Kubernetes and IPv6: Together at Last?
As administrators migrate their clusters from Ingress NGINX, which is being retired from the Kubernetes line-up next month, they might want to consider adding another task to their job: migrating their network to IPv6.
If they don’t have enough IPv4 addresses on hand, they may find difficulty in going through a side-by-side migration deployment to get everything over to the replacement Gateway API.
Not that IPv6 would be simpler to deploy, but it could be the better long-term solution.
This year at FOSDEM, Ole Mathias Heggem, a Norwegian DevOps consultant at Redpill Linpro, made a case that now is the time to consider using IPv6 on Kubernetes.
Heggem is an admitted IPv6 fanboy: He has used IPv6 since 2013, boasting of having ASN and a /29 block of IPv6 to run his home network.
With IPv6 “there is no need to extend the address space,” using NAT and other work-arounds, Heggem says.
With all the complexity inherent in a Kubernetes deployment, a simpler address space could be a relief for operators.
IPv6 Arrived But Did Not Conquer
By 2015, the year the Kubernetes cloud native container orchestrator was first pushed to GitHub , IPv6 was already old news.
The Internet Engineering Task Force (IETF) started work on IPv6 in the early 1990s. It was clear even then that the Internet would be running out of address space.
With its 32-bit address field, IPv4 can only accommodate 4,294,967,296 endpoints, which is, as Heggem points out, less than the current world population. Clearly, the Internet would exhaust all the IP addresses eventually.

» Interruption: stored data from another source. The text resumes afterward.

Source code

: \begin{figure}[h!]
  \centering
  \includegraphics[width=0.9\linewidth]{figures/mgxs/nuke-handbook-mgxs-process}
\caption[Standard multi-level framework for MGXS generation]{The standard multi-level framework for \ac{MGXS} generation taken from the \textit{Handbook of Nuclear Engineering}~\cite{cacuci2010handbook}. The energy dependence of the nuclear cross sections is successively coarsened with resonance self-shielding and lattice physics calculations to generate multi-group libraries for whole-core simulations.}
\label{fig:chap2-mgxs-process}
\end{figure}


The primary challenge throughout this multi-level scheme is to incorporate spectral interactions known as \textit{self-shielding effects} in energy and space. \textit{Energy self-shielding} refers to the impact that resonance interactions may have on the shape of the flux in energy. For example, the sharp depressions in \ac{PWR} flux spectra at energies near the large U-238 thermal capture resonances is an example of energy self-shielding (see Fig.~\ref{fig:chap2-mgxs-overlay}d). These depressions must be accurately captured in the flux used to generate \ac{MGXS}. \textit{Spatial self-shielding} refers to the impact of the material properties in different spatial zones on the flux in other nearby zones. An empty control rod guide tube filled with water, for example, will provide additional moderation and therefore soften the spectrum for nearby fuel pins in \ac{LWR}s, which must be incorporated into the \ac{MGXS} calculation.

And it has, for the most part.
Introduced in 1998 through RFC 2460, IPv6 had a luxurious 128-bit address space, which provides for over 2 to the 128th power of addresses, or about 340 undecillion addresses, plus some change.
But, as IPv6 was being worked out, most Internet users in the mean time found that a simple hack solved the address shortage, namely Network Address Translation (NAT), which could hide a whole bunch of IP addresses behind one number.

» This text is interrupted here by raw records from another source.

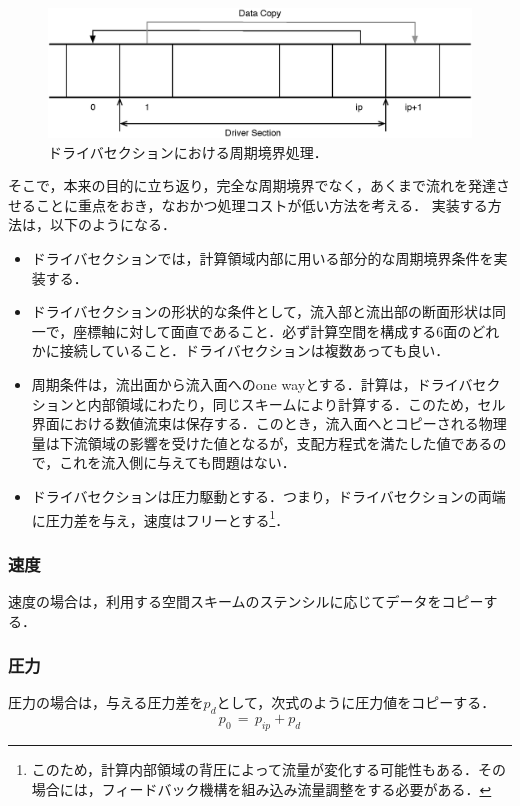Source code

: \begin{figure}[htbp]
\begin{center}
\includegraphics[width=13cm,clip]{Driver_prdc.eps}
\end{center}
\caption{ドライバセクションにおける周期境界処理．}
\label{fig:Driver_prdc}
\end{figure}

そこで，本来の目的に立ち返り，完全な周期境界でなく，あくまで流れを発達させることに重点をおき，なおかつ処理コストが低い方法を考える．
実装する方法は，以下のようになる．
\begin{itemize}
\item ドライバセクションでは，計算領域内部に用いる部分的な周期境界条件を実装する．
\item ドライバセクションの形状的な条件として，流入部と流出部の断面形状は同一で，座標軸に対して面直であること．必ず計算空間を構成する6面のどれかに接続していること．ドライバセクションは複数あっても良い．
\item 周期条件は，流出面から流入面へのone wayとする．計算は，ドライバセクションと内部領域にわたり，同じスキームにより計算する．このため，セル界面における数値流束は保存する．このとき，流入面へとコピーされる物理量は下流領域の影響を受けた値となるが，支配方程式を満たした値であるので，これを流入側に与えても問題はない．
\item ドライバセクションは圧力駆動とする．つまり，ドライバセクションの両端に圧力差を与え，速度はフリーとする\footnote{このため，計算内部領域の背圧によって流量が変化する可能性もある．その場合には，フィードバック機構を組み込み流量調整をする必要がある．}．
\end{itemize}

\subsubsection{速度}
速度の場合は，利用する空間スキームのステンシルに応じてデータをコピーする．

\subsubsection{圧力}
圧力の場合は，与える圧力差を$p_d$として，次式のように圧力値をコピーする．
\begin{equation}
p_0 \,=\, p_{ip} + p_d
\end{equation}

Working with NAT can be messy, but most found an easier alternative than upgrading to IPv6. Today, many cloud providers use Carrier Grade NAT (CGNAT) to supply addresses for their accounts,
Kubernetes Users Were Slow to Adopt IPv6
So by the time Kubernetes came along, there was no compelling reason for its creators to worry about IPv6.
These days, however, clamor for IPv4 addresses is slowly growing. Google estimates that nearly 45% of its traffic is IPv6. This has been growing at a rate of 20% over the past five years, Heggem observes.

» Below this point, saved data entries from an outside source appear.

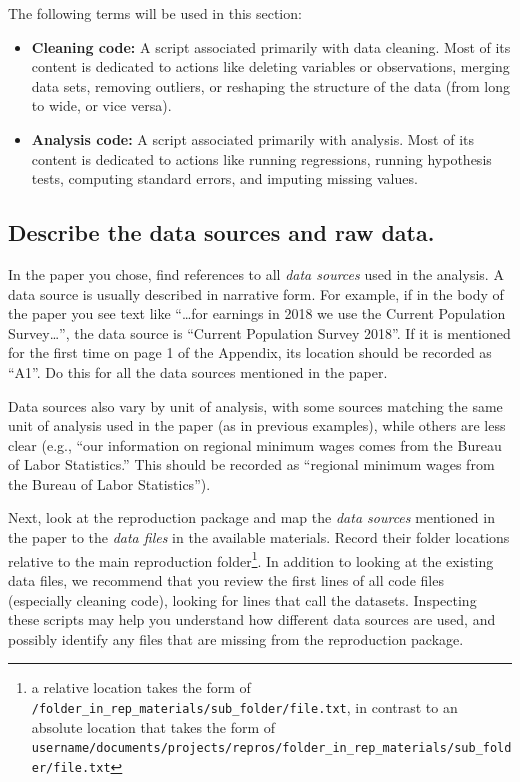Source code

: \documentclass[]{book}
\begin{document}
The following terms will be used in this section:

\begin{itemize}
\item
  \textbf{Cleaning code:} A script associated primarily with data cleaning. Most of its content is dedicated to actions like deleting variables or observations, merging data sets, removing outliers, or reshaping the structure of the data (from long to wide, or vice versa).
\item
  \textbf{Analysis code:} A script associated primarily with analysis. Most of its content is dedicated to actions like running regressions, running hypothesis tests, computing standard errors, and imputing missing values.
\end{itemize}

\hypertarget{desc-sourc}{%
\subsection{Describe the data sources and raw data.}\label{desc-sourc}}

In the paper you chose, find references to all \emph{data sources} used in the analysis. A data source is usually described in narrative form. For example, if in the body of the paper you see text like ``\ldots{}for earnings in 2018 we use the Current Population Survey\ldots{}'', the data source is ``Current Population Survey 2018''. If it is mentioned for the first time on page 1 of the Appendix, its location should be recorded as ``A1''. Do this for all the data sources mentioned in the paper.

Data sources also vary by unit of analysis, with some sources matching the same unit of analysis used in the paper (as in previous examples), while others are less clear (e.g., ``our information on regional minimum wages comes from the Bureau of Labor Statistics.'' This should be recorded as ``regional minimum wages from the Bureau of Labor Statistics'').

Next, look at the reproduction package and map the \emph{data sources} mentioned in the paper to the \emph{data files} in the available materials. Record their folder locations relative to the main reproduction folder\footnote{a relative location takes the form of \texttt{/folder\_in\_rep\_materials/sub\_folder/file.txt}, in contrast to an absolute location that takes the form of \texttt{username/documents/projects/repros/folder\_in\_rep\_materials/sub\_folder/file.txt}}. In addition to looking at the existing data files, we recommend that you review the first lines of all code files (especially cleaning code), looking for lines that call the datasets. Inspecting these scripts may help you understand how different data sources are used, and possibly identify any files that are missing from the reproduction package.
\end{document}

Since 2021, there has been a waiting list for IPv4 addresses, with 888 requests now in the queue, the top of which has been waiting for over 500 days.
And IPv4 is starting to show its limits. Service providers are starting to restrict usage to individual IPs. Docker Hub, for instance, limits pulls per IP number to 100 for every six hours. If you want to cadge an IP address from your Internet provider, it’ll probably cost you extra.
Then there’s the NGINX gateway retirement issue for Kubernetes. The Cloud Native Computing Foundation decreed that it would no longer be supporting the Ingress NGINX, the long-favored proxy server for connecting Kubernetes to the outside world. Instead, the user must move to the Gateway API-supporting controller, if they want to stay updated.
Moving a cluster to a new address space would best be done by setting up a duplicate environment, then switching over to the new controllers. But this assumes the operator has enough addresses, either of the IPv4 or NAT variety, to cover both the old and new network at once.
Kubernetes Current Support for IPv6
Kubernetes has supported the ability to run only on IPv6 since K8s 1.9 (December 2017). It supports IPv6 addressing for both pods and services.
The ability to run dual-stack IPv4 and IPv6 stacks has been supported since Kubernetes 1.23 (December 2021). In this case, pod and services can get both IPv4 and IPv6 addresses. Kubernetes services must be marked at single stack or dual stack.
At present, the managed Kubernetes offers from the three major cloud providers (AWS EKS, GCP GKE, Azure AKS) support dual-stack IPv4/IPv6, in varying levels of maturity, Hegge notes.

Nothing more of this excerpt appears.